9. Bentham G, Eimmerman J, Haynes R, et al. Limiting long term illness and its associations with mortality and indicators of social deprivation. J Epidemiol Community Health 1995; 49(S): S57-S64.

10. Benzeval M, Judge K. The 1991 census question. Discussion paper 4. London: King's Fund Institute. 1993.

11. Gijsbers van Wijk C, Huisman H, Kolk A. Gender differences in physical symptoms and illness behaviour: A health diary study. Soc Sci Med 1999: 49: 1061-1074.

12. Johansen A, Doyle D. Age health perception and rheumatoid arthritis. Br J Rheumatology 1993, 57:1-14.

13. Harding, S, Balarajan R. Limiting long-term illness among black Caribbeans, black Africans, Indians, Pakistanis, Bangladeshis and Chinese born in the UK Ethnicity & Health 2000; 5: 41-46.

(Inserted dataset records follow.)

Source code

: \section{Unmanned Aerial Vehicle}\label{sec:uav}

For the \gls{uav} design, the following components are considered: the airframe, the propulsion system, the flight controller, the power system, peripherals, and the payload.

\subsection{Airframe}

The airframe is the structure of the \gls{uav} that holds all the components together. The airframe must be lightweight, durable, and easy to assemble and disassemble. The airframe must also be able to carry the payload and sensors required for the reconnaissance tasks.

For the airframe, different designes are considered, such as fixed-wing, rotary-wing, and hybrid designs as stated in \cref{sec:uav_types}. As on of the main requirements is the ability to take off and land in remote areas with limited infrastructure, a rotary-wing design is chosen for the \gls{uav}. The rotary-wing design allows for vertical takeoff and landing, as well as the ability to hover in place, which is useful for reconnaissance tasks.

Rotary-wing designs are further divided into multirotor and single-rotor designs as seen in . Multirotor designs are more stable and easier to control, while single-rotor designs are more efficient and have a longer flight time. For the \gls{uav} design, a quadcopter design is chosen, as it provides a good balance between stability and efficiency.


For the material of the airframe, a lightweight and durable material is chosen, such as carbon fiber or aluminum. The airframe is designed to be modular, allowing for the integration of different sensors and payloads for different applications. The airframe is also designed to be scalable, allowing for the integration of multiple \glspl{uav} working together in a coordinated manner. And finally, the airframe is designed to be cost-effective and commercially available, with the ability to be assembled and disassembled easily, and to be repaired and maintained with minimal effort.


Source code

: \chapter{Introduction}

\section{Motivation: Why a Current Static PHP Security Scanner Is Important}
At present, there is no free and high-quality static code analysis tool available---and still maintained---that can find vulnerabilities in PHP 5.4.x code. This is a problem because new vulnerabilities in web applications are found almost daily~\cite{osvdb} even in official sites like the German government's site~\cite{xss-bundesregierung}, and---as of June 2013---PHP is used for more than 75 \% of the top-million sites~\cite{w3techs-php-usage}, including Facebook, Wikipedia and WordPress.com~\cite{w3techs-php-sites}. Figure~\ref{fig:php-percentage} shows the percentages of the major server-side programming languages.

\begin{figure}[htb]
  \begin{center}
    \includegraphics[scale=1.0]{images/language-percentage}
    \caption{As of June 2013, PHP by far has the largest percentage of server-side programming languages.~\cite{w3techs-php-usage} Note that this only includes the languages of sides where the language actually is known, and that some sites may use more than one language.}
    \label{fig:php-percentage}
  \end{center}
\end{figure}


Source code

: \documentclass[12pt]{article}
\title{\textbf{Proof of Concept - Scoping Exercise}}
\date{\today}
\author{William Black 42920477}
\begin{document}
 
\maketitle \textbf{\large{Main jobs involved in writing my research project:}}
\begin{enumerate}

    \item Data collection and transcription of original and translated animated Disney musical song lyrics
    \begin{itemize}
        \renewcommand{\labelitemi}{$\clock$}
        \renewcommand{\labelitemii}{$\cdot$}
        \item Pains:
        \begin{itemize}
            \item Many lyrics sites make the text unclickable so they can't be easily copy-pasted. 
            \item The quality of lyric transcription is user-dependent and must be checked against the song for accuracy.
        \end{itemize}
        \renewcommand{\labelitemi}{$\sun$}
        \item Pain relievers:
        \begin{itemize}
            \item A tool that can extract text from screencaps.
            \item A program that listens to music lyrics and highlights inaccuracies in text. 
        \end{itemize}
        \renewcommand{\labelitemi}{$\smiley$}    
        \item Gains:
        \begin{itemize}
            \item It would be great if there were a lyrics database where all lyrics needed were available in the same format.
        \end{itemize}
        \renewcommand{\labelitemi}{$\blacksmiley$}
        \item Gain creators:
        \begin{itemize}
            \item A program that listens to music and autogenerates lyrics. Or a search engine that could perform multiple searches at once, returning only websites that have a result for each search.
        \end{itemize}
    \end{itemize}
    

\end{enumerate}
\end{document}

In this study we aim to explore the predictive power (and variations in the predictive power) of LLTI, as measured at the 1991 census, and subsequent mortality over the following 10-12 years. We are particularly interested in any effect modification associated with demographic factors (such as age, sex, ethnicity), socioeconomic status (based on a combination of tenure, overcrowding, car availability, unemployment, and social class) and area of residence (Standard Region).